PROBLEM DETAILS:
Reproduce all of the data below without alteration; exclude every picture.

Excerpts from a dataset:

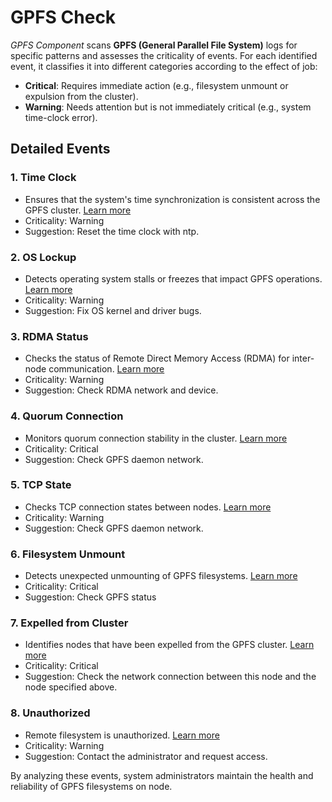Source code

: # GPFS Check

*GPFS Component* scans **GPFS (General Parallel File System)** logs for specific patterns and assesses the criticality of events. For each identified event, it classifies it into different categories according to the effect of job:

- **Critical**: Requires immediate action (e.g., filesystem unmount or expulsion from the cluster).
- **Warning**: Needs attention but is not immediately critical (e.g., system time-clock error).

## Detailed Events

### 1. Time Clock

- Ensures that the system's time synchronization is consistent across the GPFS cluster. [Learn more](https://www.ibm.com/docs/en/storage-scale/5.1.9?topic=messages-6027-2955-w)
- Criticality: Warning
- Suggestion: Reset the time clock with ntp.

### 2. OS Lockup

- Detects operating system stalls or freezes that impact GPFS operations. [Learn more](https://www.ibm.com/docs/en/powervc/2.0.3?topic=kps-cpu-soft-lockup-messages-console-dmesg-output-powervc-version-203)
- Criticality: Warning
- Suggestion: Fix OS kernel and driver bugs.

### 3. RDMA Status

- Checks the status of Remote Direct Memory Access (RDMA) for inter-node communication. [Learn more](https://www.ibm.com/docs/en/storage-scale/5.1.9?topic=events-network)
- Criticality: Warning
- Suggestion: Check RDMA network and device.

### 4. Quorum Connection

- Monitors quorum connection stability in the cluster. [Learn more](https://www.ibm.com/docs/en/storage-scale/5.1.9?topic=issues-quorum-loss)
- Criticality: Critical
- Suggestion: Check GPFS daemon network.

### 5. TCP State

- Checks TCP connection states between nodes. [Learn more](https://www.ibm.com/docs/en/storage-scale/5.1.9?topic=messages-6027-1760-e)
- Criticality: Warning
- Suggestion: Check GPFS daemon network.

### 6. Filesystem Unmount

- Detects unexpected unmounting of GPFS filesystems. [Learn more](https://www.ibm.com/docs/en/storage-scale/5.1.9?topic=fsfu-gpfs-error-messages-file-system-forced-unmount-problems)
- Criticality: Critical
- Suggestion: Check GPFS status

### 7. Expelled from Cluster

 - Identifies nodes that have been expelled from the GPFS cluster. [Learn more](https://www.ibm.com/docs/en/storage-scale/5.1.9?topic=messages-6027-766-n)
 - Criticality: Critical
 - Suggestion: Check the network connection between this node and the node specified above.

 ### 8. Unauthorized

 - Remote filesystem is unauthorized. [Learn more](https://www.ibm.com/docs/en/storage-scale/5.1.9?topic=issues-file-system-fails-mount)
 - Criticality: Warning
 - Suggestion: Contact the administrator and request access.

 By analyzing these events, system administrators maintain the health and reliability of GPFS filesystems on node.
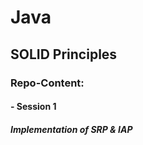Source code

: # Java

## SOLID Principles

### Repo-Content:
#### - Session 1
##### Implementation of SRP & IAP






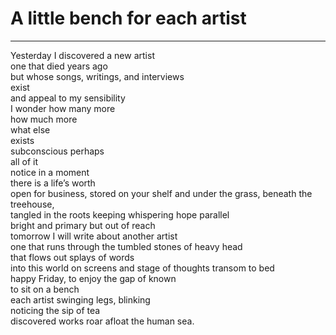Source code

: # A little bench for each artist

***

Yesterday I discovered a new artist\
one that died years ago\
but whose songs, writings, and interviews\
exist\
and appeal to my sensibility\
I wonder how many more\
how much more\
what else\
exists\
subconscious perhaps\
all of it\
notice in a moment\
there is a life’s worth\
open for business, stored on your shelf and under the grass, beneath the treehouse,\
tangled in the roots keeping whispering hope parallel\
bright and primary but out of reach\
tomorrow I will write about another artist\
one that runs through the tumbled stones of heavy head\
that flows out splays of words\
into this world on screens and stage of thoughts transom to bed\
happy Friday, to enjoy the gap of known\
to sit on a bench\
each artist swinging legs, blinking\
noticing the sip of tea\
discovered works roar afloat the human sea.
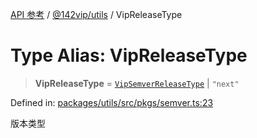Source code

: [API 参考](../../../index.md) / [@142vip/utils](../index.md) / VipReleaseType

# Type Alias: VipReleaseType

> **VipReleaseType** = [`VipSemverReleaseType`](VipSemverReleaseType.md) \| `"next"`

Defined in: [packages/utils/src/pkgs/semver.ts:23](https://github.com/142vip/core-x/blob/15d5bc9ef4bece78c0e60bdf074a2d245f625100/packages/utils/src/pkgs/semver.ts#L23)

版本类型
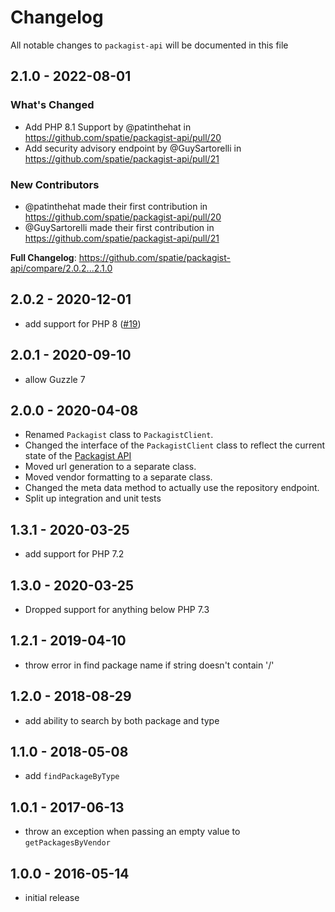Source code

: # Changelog

All notable changes to `packagist-api` will be documented in this file

## 2.1.0 - 2022-08-01

### What's Changed

- Add PHP 8.1 Support by @patinthehat in https://github.com/spatie/packagist-api/pull/20
- Add security advisory endpoint by @GuySartorelli in https://github.com/spatie/packagist-api/pull/21

### New Contributors

- @patinthehat made their first contribution in https://github.com/spatie/packagist-api/pull/20
- @GuySartorelli made their first contribution in https://github.com/spatie/packagist-api/pull/21

**Full Changelog**: https://github.com/spatie/packagist-api/compare/2.0.2...2.1.0

## 2.0.2 - 2020-12-01

- add support for PHP 8 ([#19](https://github.com/spatie/packagist-api/pull/19))

## 2.0.1 - 2020-09-10

- allow Guzzle 7

## 2.0.0 - 2020-04-08

- Renamed `Packagist` class to `PackagistClient`.
- Changed the interface of the `PackagistClient` class to reflect the current state of the [Packagist API](https://packagist.org/apidoc)
- Moved url generation to a separate class.
- Moved vendor formatting to a separate class.
- Changed the meta data method to actually use the repository endpoint.
- Split up integration and unit tests

## 1.3.1 - 2020-03-25

- add support for PHP 7.2

## 1.3.0 - 2020-03-25

- Dropped support for anything below PHP 7.3

## 1.2.1 - 2019-04-10

- throw error in find package name if string doesn't contain '/'

## 1.2.0 - 2018-08-29

- add ability to search by both package and type

## 1.1.0 - 2018-05-08

- add `findPackageByType`

## 1.0.1 - 2017-06-13

- throw an exception when passing an empty value to `getPackagesByVendor`

## 1.0.0 - 2016-05-14

- initial release
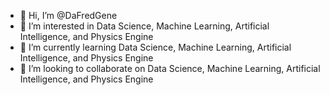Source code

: - 👋 Hi, I’m @DaFredGene
- 👀 I’m interested in Data Science, Machine Learning, Artificial Intelligence, and Physics Engine
- 🌱 I’m currently learning Data Science, Machine Learning, Artificial Intelligence, and Physics Engine
- 💞️ I’m looking to collaborate on Data Science, Machine Learning, Artificial Intelligence, and Physics Engine

<!---
DaFredGene/DaFredGene is a ✨ special ✨ repository because its `README.md` (this file) appears on your GitHub profile.
You can click the Preview link to take a look at your changes.
--->
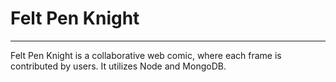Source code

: # **Felt Pen Knight**
---
Felt Pen Knight is a collaborative web comic, where each frame is contributed by users. It utilizes Node and MongoDB.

ANSWER:
Source code

: # GPFS Check

*GPFS Component* scans **GPFS (General Parallel File System)** logs for specific patterns and assesses the criticality of events. For each identified event, it classifies it into different categories according to the effect of job:

- **Critical**: Requires immediate action (e.g., filesystem unmount or expulsion from the cluster).
- **Warning**: Needs attention but is not immediately critical (e.g., system time-clock error).

## Detailed Events

### 1. Time Clock

- Ensures that the system's time synchronization is consistent across the GPFS cluster. [Learn more](https://www.ibm.com/docs/en/storage-scale/5.1.9?topic=messages-6027-2955-w)
- Criticality: Warning
- Suggestion: Reset the time clock with ntp.

### 2. OS Lockup

- Detects operating system stalls or freezes that impact GPFS operations. [Learn more](https://www.ibm.com/docs/en/powervc/2.0.3?topic=kps-cpu-soft-lockup-messages-console-dmesg-output-powervc-version-203)
- Criticality: Warning
- Suggestion: Fix OS kernel and driver bugs.

### 3. RDMA Status

- Checks the status of Remote Direct Memory Access (RDMA) for inter-node communication. [Learn more](https://www.ibm.com/docs/en/storage-scale/5.1.9?topic=events-network)
- Criticality: Warning
- Suggestion: Check RDMA network and device.

### 4. Quorum Connection

- Monitors quorum connection stability in the cluster. [Learn more](https://www.ibm.com/docs/en/storage-scale/5.1.9?topic=issues-quorum-loss)
- Criticality: Critical
- Suggestion: Check GPFS daemon network.

### 5. TCP State

- Checks TCP connection states between nodes. [Learn more](https://www.ibm.com/docs/en/storage-scale/5.1.9?topic=messages-6027-1760-e)
- Criticality: Warning
- Suggestion: Check GPFS daemon network.

### 6. Filesystem Unmount

- Detects unexpected unmounting of GPFS filesystems. [Learn more](https://www.ibm.com/docs/en/storage-scale/5.1.9?topic=fsfu-gpfs-error-messages-file-system-forced-unmount-problems)
- Criticality: Critical
- Suggestion: Check GPFS status

### 7. Expelled from Cluster

 - Identifies nodes that have been expelled from the GPFS cluster. [Learn more](https://www.ibm.com/docs/en/storage-scale/5.1.9?topic=messages-6027-766-n)
 - Criticality: Critical
 - Suggestion: Check the network connection between this node and the node specified above.

 ### 8. Unauthorized

 - Remote filesystem is unauthorized. [Learn more](https://www.ibm.com/docs/en/storage-scale/5.1.9?topic=issues-file-system-fails-mount)
 - Criticality: Warning
 - Suggestion: Contact the administrator and request access.

 By analyzing these events, system administrators maintain the health and reliability of GPFS filesystems on node.
Source code

: # Java

## SOLID Principles

### Repo-Content:
#### - Session 1
##### Implementation of SRP & IAP






Source code

: # A little bench for each artist

***

Yesterday I discovered a new artist\
one that died years ago\
but whose songs, writings, and interviews\
exist\
and appeal to my sensibility\
I wonder how many more\
how much more\
what else\
exists\
subconscious perhaps\
all of it\
notice in a moment\
there is a life’s worth\
open for business, stored on your shelf and under the grass, beneath the treehouse,\
tangled in the roots keeping whispering hope parallel\
bright and primary but out of reach\
tomorrow I will write about another artist\
one that runs through the tumbled stones of heavy head\
that flows out splays of words\
into this world on screens and stage of thoughts transom to bed\
happy Friday, to enjoy the gap of known\
to sit on a bench\
each artist swinging legs, blinking\
noticing the sip of tea\
discovered works roar afloat the human sea.
Source code

: [API 参考](../../../index.md) / [@142vip/utils](../index.md) / VipReleaseType

# Type Alias: VipReleaseType

> **VipReleaseType** = [`VipSemverReleaseType`](VipSemverReleaseType.md) \| `"next"`

Defined in: [packages/utils/src/pkgs/semver.ts:23](https://github.com/142vip/core-x/blob/15d5bc9ef4bece78c0e60bdf074a2d245f625100/packages/utils/src/pkgs/semver.ts#L23)

版本类型
Source code

: # Changelog

All notable changes to `packagist-api` will be documented in this file

## 2.1.0 - 2022-08-01

### What's Changed

- Add PHP 8.1 Support by @patinthehat in https://github.com/spatie/packagist-api/pull/20
- Add security advisory endpoint by @GuySartorelli in https://github.com/spatie/packagist-api/pull/21

### New Contributors

- @patinthehat made their first contribution in https://github.com/spatie/packagist-api/pull/20
- @GuySartorelli made their first contribution in https://github.com/spatie/packagist-api/pull/21

**Full Changelog**: https://github.com/spatie/packagist-api/compare/2.0.2...2.1.0

## 2.0.2 - 2020-12-01

- add support for PHP 8 ([#19](https://github.com/spatie/packagist-api/pull/19))

## 2.0.1 - 2020-09-10

- allow Guzzle 7

## 2.0.0 - 2020-04-08

- Renamed `Packagist` class to `PackagistClient`.
- Changed the interface of the `PackagistClient` class to reflect the current state of the [Packagist API](https://packagist.org/apidoc)
- Moved url generation to a separate class.
- Moved vendor formatting to a separate class.
- Changed the meta data method to actually use the repository endpoint.
- Split up integration and unit tests

## 1.3.1 - 2020-03-25

- add support for PHP 7.2

## 1.3.0 - 2020-03-25

- Dropped support for anything below PHP 7.3

## 1.2.1 - 2019-04-10

- throw error in find package name if string doesn't contain '/'

## 1.2.0 - 2018-08-29

- add ability to search by both package and type

## 1.1.0 - 2018-05-08

- add `findPackageByType`

## 1.0.1 - 2017-06-13

- throw an exception when passing an empty value to `getPackagesByVendor`

## 1.0.0 - 2016-05-14

- initial release
Source code

: - 👋 Hi, I’m @DaFredGene
- 👀 I’m interested in Data Science, Machine Learning, Artificial Intelligence, and Physics Engine
- 🌱 I’m currently learning Data Science, Machine Learning, Artificial Intelligence, and Physics Engine
- 💞️ I’m looking to collaborate on Data Science, Machine Learning, Artificial Intelligence, and Physics Engine

<!---
DaFredGene/DaFredGene is a ✨ special ✨ repository because its `README.md` (this file) appears on your GitHub profile.
You can click the Preview link to take a look at your changes.
--->
Source code

: # **Felt Pen Knight**
---
Felt Pen Knight is a collaborative web comic, where each frame is contributed by users. It utilizes Node and MongoDB.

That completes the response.